I work a regular forty hour a week job. Sometimes I pull overtime on it. When I get home from work, I go to work again. I have covers, graphics, and videos to do. Sometimes I build websites and I have to maintain those websites as well as my own. I have to blog and promo. And I have to write. All of those things bring money into this household, money we can’t live without.
My husband bought the house we live in. I couldn’t have coughed up thirty grand. I pay the space rent and utilities and I buy the gas for his truck. He takes me to work because his vehicle is the only one we have. No matter the reason why it’s the only one we have. It just is and I have to deal with the right now, not the what ifs and what happened X months or years ago. It’s like that movie Gumball Rally when Franco the race car driver pulls the rear view mirror off the Ferrari and the owner gasps in shock. Franco (Raul Julia) says, “What’sa behind me is not important.” It’s true. It’s the past. It’s lessons are important, but in and of itself, the past isn’t important any longer so dwelling on it only serves to keep you from dealing with the present.
When we moved into this house, my daughter had already moved out. The circumstances of her moving out of the condo we rented back then had to do with school and a controlling boyfriend. He ended up out of the picture and my kid ended up living with a friend. The school thing was her choice. It wasn’t the school I would have chosen for her but, she was of age so I stayed out of her decisions. All I told her was that she needed to make sure she understood all the ramifications of what she was about to do before she signed on the dotted line.
Well, that school didn’t work out for her the way she thought it would. She couldn’t find a job either. Once a week I’d buy her groceries and she’d come home and clean up after the babies. When she could no longer stay with the friend, she just came home. I told her she needed to clean up after the babies, keep the bedroom floor swept and swiffered (it’s wood) and keep the bathroom clean. And she needed to go to school or look for a job. She agreed to that.
So my electricity bill jumped. A lot. She was on my computer all the time while I was at work. Recently, her friend sent her a laptop so now she’s on that all the time.
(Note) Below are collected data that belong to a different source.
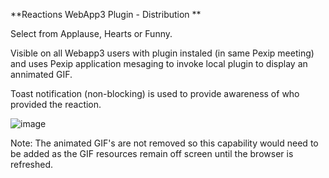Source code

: **Reactions WebApp3 Plugin - Distribution **

Select from Applause, Hearts or Funny. 

Visible on all Webapp3 users with plugin instaled (in same Pexip meeting) and uses Pexip application mesaging to invoke local plugin to display an annimated GIF.

Toast notification (non-blocking) is used to provide awareness of who provided the reaction.

![image](https://github.com/gregwalker-pexip/Reactions/assets/84256673/fee3d4ad-d811-4836-b6ab-b9cd0e159b2c)

Note:  The animated GIF's are not removed so this capability would need to be added as the GIF resources remain off screen until the browser is refreshed.
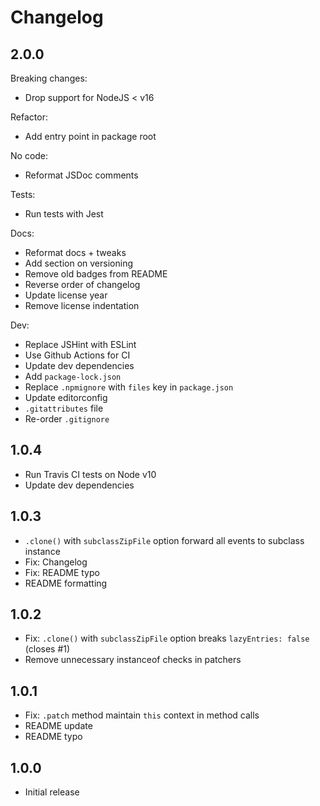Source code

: # Changelog

## 2.0.0

Breaking changes:

* Drop support for NodeJS < v16

Refactor:

* Add entry point in package root

No code:

* Reformat JSDoc comments

Tests:

* Run tests with Jest

Docs:

* Reformat docs + tweaks
* Add section on versioning
* Remove old badges from README
* Reverse order of changelog
* Update license year
* Remove license indentation

Dev:

* Replace JSHint with ESLint
* Use Github Actions for CI
* Update dev dependencies
* Add `package-lock.json`
* Replace `.npmignore` with `files` key in `package.json`
* Update editorconfig
* `.gitattributes` file
* Re-order `.gitignore`

## 1.0.4

* Run Travis CI tests on Node v10
* Update dev dependencies

## 1.0.3

* `.clone()` with `subclassZipFile` option forward all events to subclass instance
* Fix: Changelog
* Fix: README typo
* README formatting

## 1.0.2

* Fix: `.clone()` with `subclassZipFile` option breaks `lazyEntries: false` (closes #1)
* Remove unnecessary instanceof checks in patchers

## 1.0.1

* Fix: `.patch` method maintain `this` context in method calls
* README update
* README typo

## 1.0.0

* Initial release

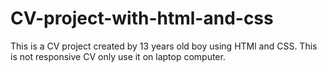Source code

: # CV-project-with-html-and-css
This is a CV project created by 13 years old boy using HTMl and CSS. This is not responsive CV only use it on laptop computer.
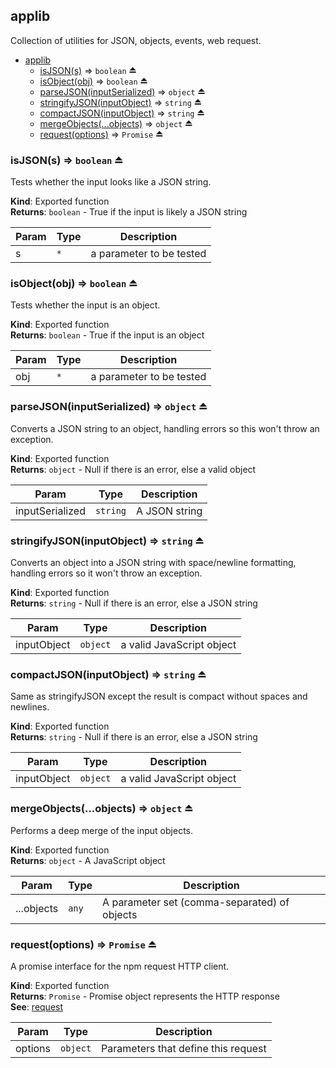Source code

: <a name="module_applib"></a>

## applib
Collection of utilities for JSON, objects, events, web request.


* [applib](#module_applib)
    * [isJSON(s)](#exp_module_applib--isJSON) ⇒ <code>boolean</code> ⏏
    * [isObject(obj)](#exp_module_applib--isObject) ⇒ <code>boolean</code> ⏏
    * [parseJSON(inputSerialized)](#exp_module_applib--parseJSON) ⇒ <code>object</code> ⏏
    * [stringifyJSON(inputObject)](#exp_module_applib--stringifyJSON) ⇒ <code>string</code> ⏏
    * [compactJSON(inputObject)](#exp_module_applib--compactJSON) ⇒ <code>string</code> ⏏
    * [mergeObjects(...objects)](#exp_module_applib--mergeObjects) ⇒ <code>object</code> ⏏
    * [request(options)](#exp_module_applib--request) ⇒ <code>Promise</code> ⏏

<a name="exp_module_applib--isJSON"></a>

### isJSON(s) ⇒ <code>boolean</code> ⏏
Tests whether the input looks like a JSON string.

**Kind**: Exported function  
**Returns**: <code>boolean</code> - True if the input is likely a JSON string  

| Param | Type | Description |
| --- | --- | --- |
| s | <code>\*</code> | a parameter to be tested |

<a name="exp_module_applib--isObject"></a>

### isObject(obj) ⇒ <code>boolean</code> ⏏
Tests whether the input is an object.

**Kind**: Exported function  
**Returns**: <code>boolean</code> - True if the input is an object  

| Param | Type | Description |
| --- | --- | --- |
| obj | <code>\*</code> | a parameter to be tested |

<a name="exp_module_applib--parseJSON"></a>

### parseJSON(inputSerialized) ⇒ <code>object</code> ⏏
Converts a JSON string to an object, handling errors so this won't throw an exception.

**Kind**: Exported function  
**Returns**: <code>object</code> - Null if there is an error, else a valid object  

| Param | Type | Description |
| --- | --- | --- |
| inputSerialized | <code>string</code> | A JSON string |

<a name="exp_module_applib--stringifyJSON"></a>

### stringifyJSON(inputObject) ⇒ <code>string</code> ⏏
Converts an object into a JSON string with space/newline formatting, handling errors so it won't throw an exception.

**Kind**: Exported function  
**Returns**: <code>string</code> - Null if there is an error, else a JSON string  

| Param | Type | Description |
| --- | --- | --- |
| inputObject | <code>object</code> | a valid JavaScript object |

<a name="exp_module_applib--compactJSON"></a>

### compactJSON(inputObject) ⇒ <code>string</code> ⏏
Same as stringifyJSON except the result is compact without spaces and newlines.

**Kind**: Exported function  
**Returns**: <code>string</code> - Null if there is an error, else a JSON string  

| Param | Type | Description |
| --- | --- | --- |
| inputObject | <code>object</code> | a valid JavaScript object |

<a name="exp_module_applib--mergeObjects"></a>

### mergeObjects(...objects) ⇒ <code>object</code> ⏏
Performs a deep merge of the input objects.

**Kind**: Exported function  
**Returns**: <code>object</code> - A JavaScript object  

| Param | Type | Description |
| --- | --- | --- |
| ...objects | <code>any</code> | A parameter set (comma-separated) of objects |

<a name="exp_module_applib--request"></a>

### request(options) ⇒ <code>Promise</code> ⏏
A promise interface for the npm request HTTP client.

**Kind**: Exported function  
**Returns**: <code>Promise</code> - Promise object represents the HTTP response  
**See**: [request](https://github.com/request/request)  

| Param | Type | Description |
| --- | --- | --- |
| options | <code>object</code> | Parameters that define this request |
She sleeps in late but stays up late and often she’s on the laptop while I’m working on my desktop. Double electricity. There’s also more water that gets used for laundry and showers, more gas for the dryer. And there’s more food that has to be bought. My hubs deals with all the bills so he knows how much the utilities have gone up and how much more we spend for food. I’m practical. I know there’s a cost involved with supporting another person in the household.
I didn’t mind her coming home because I need the help. For one, I mostly work the whole time that I’m at home. And for another, I have a lot of health issues that make the exertion of cleaning impossible. When I remind her of my health issues and the need to not have all the fur from the babies all over, she just tells me to go to the doctor. I can hear in her voice that she doesn’t believe I’m as ill as I am. I can hear the disbelief. I’m sure she thinks if I was that bad I would go to the doctor so I must not be that bad because I haven’t gone to deal with the issues that are cropping up. But the money it takes to go to the doctor and pay for the meds is money I don’t have. Even with insurance.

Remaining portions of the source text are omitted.